Your task is to output the entries below word for word.

### Records for processing
────

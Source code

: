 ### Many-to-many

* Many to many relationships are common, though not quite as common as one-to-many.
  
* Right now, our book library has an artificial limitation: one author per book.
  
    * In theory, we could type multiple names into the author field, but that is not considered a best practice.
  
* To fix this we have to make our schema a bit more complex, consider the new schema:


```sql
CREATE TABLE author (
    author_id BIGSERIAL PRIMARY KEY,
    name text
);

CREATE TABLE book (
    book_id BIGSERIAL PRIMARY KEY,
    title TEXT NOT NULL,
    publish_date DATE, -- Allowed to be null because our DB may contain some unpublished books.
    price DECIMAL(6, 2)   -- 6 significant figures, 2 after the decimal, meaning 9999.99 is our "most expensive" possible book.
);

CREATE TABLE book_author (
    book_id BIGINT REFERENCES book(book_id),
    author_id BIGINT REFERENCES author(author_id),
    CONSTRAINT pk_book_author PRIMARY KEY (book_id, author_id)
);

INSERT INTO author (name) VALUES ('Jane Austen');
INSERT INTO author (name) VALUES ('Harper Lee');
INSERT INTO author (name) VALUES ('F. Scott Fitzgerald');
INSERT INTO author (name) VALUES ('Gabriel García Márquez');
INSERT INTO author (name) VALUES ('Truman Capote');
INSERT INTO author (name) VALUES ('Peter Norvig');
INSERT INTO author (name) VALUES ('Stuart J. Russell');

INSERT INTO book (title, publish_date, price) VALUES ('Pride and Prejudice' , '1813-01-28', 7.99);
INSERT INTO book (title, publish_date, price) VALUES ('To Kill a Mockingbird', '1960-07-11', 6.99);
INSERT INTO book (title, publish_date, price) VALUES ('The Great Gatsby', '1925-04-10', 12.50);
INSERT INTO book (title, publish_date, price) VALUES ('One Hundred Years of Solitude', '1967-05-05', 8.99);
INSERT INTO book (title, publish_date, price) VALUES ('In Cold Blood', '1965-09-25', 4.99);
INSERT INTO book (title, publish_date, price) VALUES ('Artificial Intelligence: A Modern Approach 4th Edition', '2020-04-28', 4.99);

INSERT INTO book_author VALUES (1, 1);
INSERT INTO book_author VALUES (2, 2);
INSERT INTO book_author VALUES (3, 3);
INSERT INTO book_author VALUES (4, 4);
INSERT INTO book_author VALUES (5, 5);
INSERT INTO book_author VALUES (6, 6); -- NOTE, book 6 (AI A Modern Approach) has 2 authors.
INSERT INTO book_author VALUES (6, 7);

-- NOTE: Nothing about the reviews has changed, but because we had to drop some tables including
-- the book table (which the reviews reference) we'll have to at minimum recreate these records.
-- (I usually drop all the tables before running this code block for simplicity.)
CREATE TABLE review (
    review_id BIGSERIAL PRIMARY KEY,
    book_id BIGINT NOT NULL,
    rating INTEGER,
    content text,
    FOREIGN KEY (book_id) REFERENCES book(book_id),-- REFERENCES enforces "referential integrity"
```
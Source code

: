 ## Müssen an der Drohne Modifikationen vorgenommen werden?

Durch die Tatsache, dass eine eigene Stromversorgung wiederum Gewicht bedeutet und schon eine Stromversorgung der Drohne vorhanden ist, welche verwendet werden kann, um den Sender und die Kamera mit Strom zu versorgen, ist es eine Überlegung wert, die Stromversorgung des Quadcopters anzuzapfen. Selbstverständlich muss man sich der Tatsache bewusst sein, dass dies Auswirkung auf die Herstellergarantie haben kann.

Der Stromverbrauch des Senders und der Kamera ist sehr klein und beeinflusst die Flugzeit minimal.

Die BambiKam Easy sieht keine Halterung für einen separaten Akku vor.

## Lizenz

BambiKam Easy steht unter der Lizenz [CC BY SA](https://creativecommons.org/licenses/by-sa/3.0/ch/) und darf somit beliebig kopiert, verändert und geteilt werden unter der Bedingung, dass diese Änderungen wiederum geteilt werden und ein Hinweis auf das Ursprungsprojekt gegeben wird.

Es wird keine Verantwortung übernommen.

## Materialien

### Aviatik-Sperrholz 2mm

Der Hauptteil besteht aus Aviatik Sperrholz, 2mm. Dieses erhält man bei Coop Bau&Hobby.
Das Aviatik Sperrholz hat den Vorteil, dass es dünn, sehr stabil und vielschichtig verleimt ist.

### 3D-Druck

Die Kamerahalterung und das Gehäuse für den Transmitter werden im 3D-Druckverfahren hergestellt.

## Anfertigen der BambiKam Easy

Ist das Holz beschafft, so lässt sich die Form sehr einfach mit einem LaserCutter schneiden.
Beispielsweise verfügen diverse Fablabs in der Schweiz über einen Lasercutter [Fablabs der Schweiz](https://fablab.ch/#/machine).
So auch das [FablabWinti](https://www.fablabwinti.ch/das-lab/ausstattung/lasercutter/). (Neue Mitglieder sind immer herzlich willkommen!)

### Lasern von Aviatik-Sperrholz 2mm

────

### Your solution
Source code

: ### Many-to-many

* Many to many relationships are common, though not quite as common as one-to-many.
  
* Right now, our book library has an artificial limitation: one author per book.
  
    * In theory, we could type multiple names into the author field, but that is not considered a best practice.
  
* To fix this we have to make our schema a bit more complex, consider the new schema:


```sql
CREATE TABLE author (
    author_id BIGSERIAL PRIMARY KEY,
    name text
);

CREATE TABLE book (
    book_id BIGSERIAL PRIMARY KEY,
    title TEXT NOT NULL,
    publish_date DATE, -- Allowed to be null because our DB may contain some unpublished books.
    price DECIMAL(6, 2)   -- 6 significant figures, 2 after the decimal, meaning 9999.99 is our "most expensive" possible book.
);

CREATE TABLE book_author (
    book_id BIGINT REFERENCES book(book_id),
    author_id BIGINT REFERENCES author(author_id),
    CONSTRAINT pk_book_author PRIMARY KEY (book_id, author_id)
);

INSERT INTO author (name) VALUES ('Jane Austen');
INSERT INTO author (name) VALUES ('Harper Lee');
INSERT INTO author (name) VALUES ('F. Scott Fitzgerald');
INSERT INTO author (name) VALUES ('Gabriel García Márquez');
INSERT INTO author (name) VALUES ('Truman Capote');
INSERT INTO author (name) VALUES ('Peter Norvig');
INSERT INTO author (name) VALUES ('Stuart J. Russell');

INSERT INTO book (title, publish_date, price) VALUES ('Pride and Prejudice' , '1813-01-28', 7.99);
INSERT INTO book (title, publish_date, price) VALUES ('To Kill a Mockingbird', '1960-07-11', 6.99);
INSERT INTO book (title, publish_date, price) VALUES ('The Great Gatsby', '1925-04-10', 12.50);
INSERT INTO book (title, publish_date, price) VALUES ('One Hundred Years of Solitude', '1967-05-05', 8.99);
INSERT INTO book (title, publish_date, price) VALUES ('In Cold Blood', '1965-09-25', 4.99);
INSERT INTO book (title, publish_date, price) VALUES ('Artificial Intelligence: A Modern Approach 4th Edition', '2020-04-28', 4.99);

INSERT INTO book_author VALUES (1, 1);
INSERT INTO book_author VALUES (2, 2);
INSERT INTO book_author VALUES (3, 3);
INSERT INTO book_author VALUES (4, 4);
INSERT INTO book_author VALUES (5, 5);
INSERT INTO book_author VALUES (6, 6); -- NOTE, book 6 (AI A Modern Approach) has 2 authors.
INSERT INTO book_author VALUES (6, 7);

-- NOTE: Nothing about the reviews has changed, but because we had to drop some tables including
-- the book table (which the reviews reference) we'll have to at minimum recreate these records.
-- (I usually drop all the tables before running this code block for simplicity.)
CREATE TABLE review (
    review_id BIGSERIAL PRIMARY KEY,
    book_id BIGINT NOT NULL,
    rating INTEGER,
    content text,
    FOREIGN KEY (book_id) REFERENCES book(book_id),-- REFERENCES enforces "referential integrity"
```
Source code

: ## Müssen an der Drohne Modifikationen vorgenommen werden?

Durch die Tatsache, dass eine eigene Stromversorgung wiederum Gewicht bedeutet und schon eine Stromversorgung der Drohne vorhanden ist, welche verwendet werden kann, um den Sender und die Kamera mit Strom zu versorgen, ist es eine Überlegung wert, die Stromversorgung des Quadcopters anzuzapfen. Selbstverständlich muss man sich der Tatsache bewusst sein, dass dies Auswirkung auf die Herstellergarantie haben kann.

Der Stromverbrauch des Senders und der Kamera ist sehr klein und beeinflusst die Flugzeit minimal.

Die BambiKam Easy sieht keine Halterung für einen separaten Akku vor.

## Lizenz

BambiKam Easy steht unter der Lizenz [CC BY SA](https://creativecommons.org/licenses/by-sa/3.0/ch/) und darf somit beliebig kopiert, verändert und geteilt werden unter der Bedingung, dass diese Änderungen wiederum geteilt werden und ein Hinweis auf das Ursprungsprojekt gegeben wird.

Es wird keine Verantwortung übernommen.

## Materialien

### Aviatik-Sperrholz 2mm

Der Hauptteil besteht aus Aviatik Sperrholz, 2mm. Dieses erhält man bei Coop Bau&Hobby.
Das Aviatik Sperrholz hat den Vorteil, dass es dünn, sehr stabil und vielschichtig verleimt ist.

### 3D-Druck

Die Kamerahalterung und das Gehäuse für den Transmitter werden im 3D-Druckverfahren hergestellt.

## Anfertigen der BambiKam Easy

Ist das Holz beschafft, so lässt sich die Form sehr einfach mit einem LaserCutter schneiden.
Beispielsweise verfügen diverse Fablabs in der Schweiz über einen Lasercutter [Fablabs der Schweiz](https://fablab.ch/#/machine).
So auch das [FablabWinti](https://www.fablabwinti.ch/das-lab/ausstattung/lasercutter/). (Neue Mitglieder sind immer herzlich willkommen!)

### Lasern von Aviatik-Sperrholz 2mm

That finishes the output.